In diesem Frühjahr sieht man viele gekrümmte Insektenlarven an der Teichoberfläche hängen, um mit dem Hinterleib Luft zu tanken, und am anderen Ende hängt meist eine Kaulquappe zwischen den unnachgiebigen Greifzangen.

Das sind die Larven der Gelbrandkäfer, die sich durch die Ruderbewegung der Beine beim Schwimmen und das fast immer gekrümmte Hohlkreuz deutlich von Libellenlarven unterscheiden. Dass man sie ständig fressen sieht, liegt nicht nur an ihrem Appetit, sondern auch daran, dass sie ihre Nahrung außen verdauen müssen. Dazu spritzen sie Verdauungssäfte in das Opfer, und es dauert seine Zeit, bis sich deren Wirkung entfaltet und sie anschließend den entstandenen Nahrungsbrei einsaugen können.

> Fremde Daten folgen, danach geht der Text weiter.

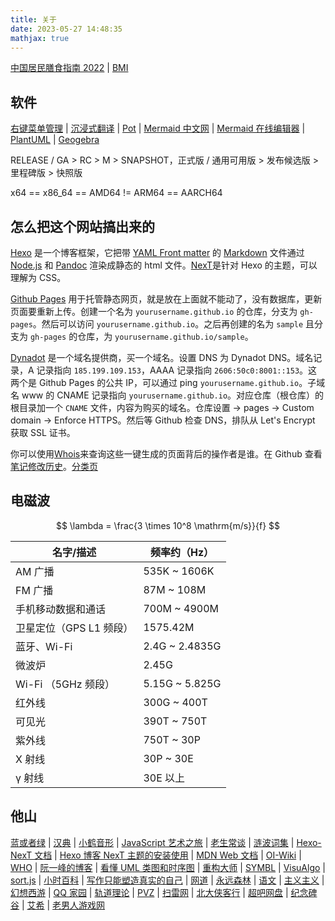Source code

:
 ```yaml
---
title: 关于
date: 2023-05-27 14:48:35
mathjax: true
---
```


[中国居民膳食指南 2022](http://dg.cnsoc.org/article/04/x8zaxCk7QQ2wXw9UnNXJ_A.html)
| [BMI](https://cn.onlinebmicalculator.com/)

## 软件

[右键菜单管理](https://github.com/BluePointLilac/ContextMenuManager)
| [沉浸式翻译](https://immersivetranslate.com/docs/)
| [Pot](https://github.com/pot-app/pot-desktop)
| [Mermaid 中文网](https://mermaid.nodejs.cn/)
| [Mermaid 在线编辑器](https://www.min2k.com/intro/online-mermaid.html)
| [PlantUML](https://www.plantuml.com/)
| [Geogebra](https://www.geogebra.org/calculator)

RELEASE / GA > RC > M > SNAPSHOT，正式版 / 通用可用版 > 发布候选版 > 里程碑版 > 快照版

x64 == x86_64 == AMD64 != ARM64 == AARCH64

## 怎么把这个网站搞出来的

[Hexo](https://hexo.io/zh-cn/docs/) 是一个博客框架，它把带 [YAML Front matter](https://jekyllrb.com/docs/front-matter/) 的 [Markdown](https://markdown.com.cn/) 文件通过 [Node.js](https://nodejs.org) 和 [Pandoc](https://pandoc.org/) 渲染成静态的 html 文件。[NexT](https://theme-next.js.org/)是针对 Hexo 的主题，可以理解为 CSS。

[Github Pages](https://docs.github.com/zh/pages/getting-started-with-github-pages) 用于托管静态网页，就是放在上面就不能动了，没有数据库，更新页面要重新上传。创建一个名为 `yourusername.github.io` 的仓库，分支为 `gh-pages`。然后可以访问 `yourusername.github.io`。之后再创建的名为 `sample` 且分支为 `gh-pages` 的仓库，为 `yourusername.github.io/sample`。

[Dynadot](https://www.dynadot.com/) 是一个域名提供商，买一个域名。设置 DNS 为 Dynadot DNS。域名记录，A 记录指向 `185.199.109.153`，AAAA 记录指向 `2606:50c0:8001::153`。这两个是 Github Pages 的公共 IP，可以通过 ping `yourusername.github.io`。子域名 www 的 CNAME 记录指向 `yourusername.github.io`。对应仓库（根仓库）的根目录加一个 `CNAME` 文件，内容为购买的域名。仓库设置 -> pages -> Custom domain -> Enforce HTTPS。然后等 Github 检查 DNS，排队从 Let's Encrypt 获取 SSL 证书。

你可以使用[Whois](https://www.whois.com/whois)来查询这些一键生成的页面背后的操作者是谁。在 Github 查看[笔记修改历史](https://github.com/ruofancooh/blog-source/commits/main)。[分类页](/blog/categories)

## 电磁波

$$
\lambda = \frac{3 \times 10^8 \mathrm{m/s}}{f}
$$

| 名字/描述               | 频率约（Hz）   |
| ----------------------- | -------------- |
| AM 广播                 | 535K ~ 1606K   |
| FM 广播                 | 87M ~ 108M     |
| 手机移动数据和通话      | 700M ~ 4900M   |
| 卫星定位（GPS L1 频段） | 1575.42M       |
| 蓝牙、Wi-Fi             | 2.4G ~ 2.4835G |
| 微波炉                  | 2.45G          |
| Wi-Fi （5GHz 频段）     | 5.15G ~ 5.825G |
| 红外线                  | 300G ~ 400T    |
| 可见光                  | 390T ~ 750T    |
| 紫外线                  | 750T ~ 30P     |
| X 射线                  | 30P ~ 30E      |
| γ 射线                  | 30E 以上       |

## 他山

[蓝或者绿](https://ismy.blue)
| [汉典](https://www.zdic.net/)
| [小鹤音形](https://flypy.cc/)
| [JavaScript 艺术之旅](https://github.com/tanpero/JavaScript-Art-Tour)
| [老生常谈](https://Laosheng.top/)
| [涟波词集](https://kevinz.cn/lyricbook/?a=Kevinz)
| [Hexo-NexT 文档](https://hexo-next.readthedocs.io/zh_CN/latest/)
| [Hexo 博客 NexT 主题的安装使用](http://home.ustc.edu.cn/~liujunyan/blog/hexo-next-theme-config/)
| [MDN Web 文档](https://developer.mozilla.org/zh-CN/docs/Web)
| [OI-Wiki](https://oi-wiki.org/)
| [WHO](https://www.who.int/zh/news-room/fact-sheets/detail/mental-disorders)
| [阮一峰的博客](https://www.ruanyifeng.com/blog/)
| [看懂 UML 类图和时序图](https://design-patterns.readthedocs.io/zh-cn/latest/read_uml.html)
| [重构大师](https://refactoringguru.cn/)
| [SYMBL](https://symbl.cc/cn/)
| [VisuAlgo](https://visualgo.net/zh/)
| [sort.js](https://github.com/zhaosaisai/sort.js)
| [小时百科](https://wuli.wiki/online/index.html)
| [写作只能塑造真实的自己](https://github.com/Macin20/why-we-write)
| [网道](https://wangdoc.com/)
| [永远森林](https://永远森林.com/)
| [语文](http://www.dzkbw.com/books/rjb/yuwen/xs1s_2016/)
| [主义主义](https://www.processon.com/view/link/6081a821e401fd45d70436af)
| [幻想西游](https://github.com/zither/xiyou)
| [QQ 家园](https://3gqqjy.com/)
| [轨道理论](https://tieba.baidu.com/p/7991674588)
| [PVZ](http://www.lonelystar.org/download.htm)
| [扫雷网](http://saolei.wang)
| [北大侠客行](https://pkuxkx.net/)
| [超吧网盘](http://opengl106.ysepan.com/)
| [纪念碑谷](https://www.taptap.cn/app/18356)
| [艾希](https://www.taptap.cn/app/11190)
| [老男人游戏网](https://www.oldmantvg.net/)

Trotz dieser heimtückischen Fressfeinde gibt es dieses Jahr nicht weniger Kaulquappen als sonst. In der Natur ist alles immer mehrfach verwoben, und das ist der Grund, warum die Lotka-Volterra-Regeln über die zahlenmäßige Beziehung zwischen Beute und Beutegreifer zwar theoretisch richtig, aber in der Praxis kaum nachweisbar sind. Gelbrandkäferlarven fressen, was sie kriegen können, auch Artgenossen und Libellenlarven, wie auf dem nächsten Bild zu sehen ist.

Gelbrandkäferlarve

So reduzieren sie nicht nur die Kaulquappen, sondern auch deren Fressfeinde. Die Gelbrandkäferlarven werden übrigens noch länger ihrem gefräßigen Tagwerk nachgehen. Sie verpuppen sich im Herbst, um so im Schlamm zu überwintern, und der fertige Käfer zeigt sich erst im nächsten Jahr.

Gelbrandkäfer

Dieses Männchen habe ich vor fünf Jahren aufgenommen. Es muss eines der ersten Exemplare im Teich gewesen sein, und ein besseres Foto habe ich immer noch nicht, denn die erwachsenen Tiere sind im Gegensatz zu den Larven deutlich scheuer und unauffälliger.

Doppelte Symbiose

Amselweibchen im Efeu

Im März raschelt es relativ oft zwischen den Efeublättern. Unsere Amseln lieben Obst, und nach dem Winterfrost scheinen die bläulichen Steinfrüchte endlich weich und reif genug.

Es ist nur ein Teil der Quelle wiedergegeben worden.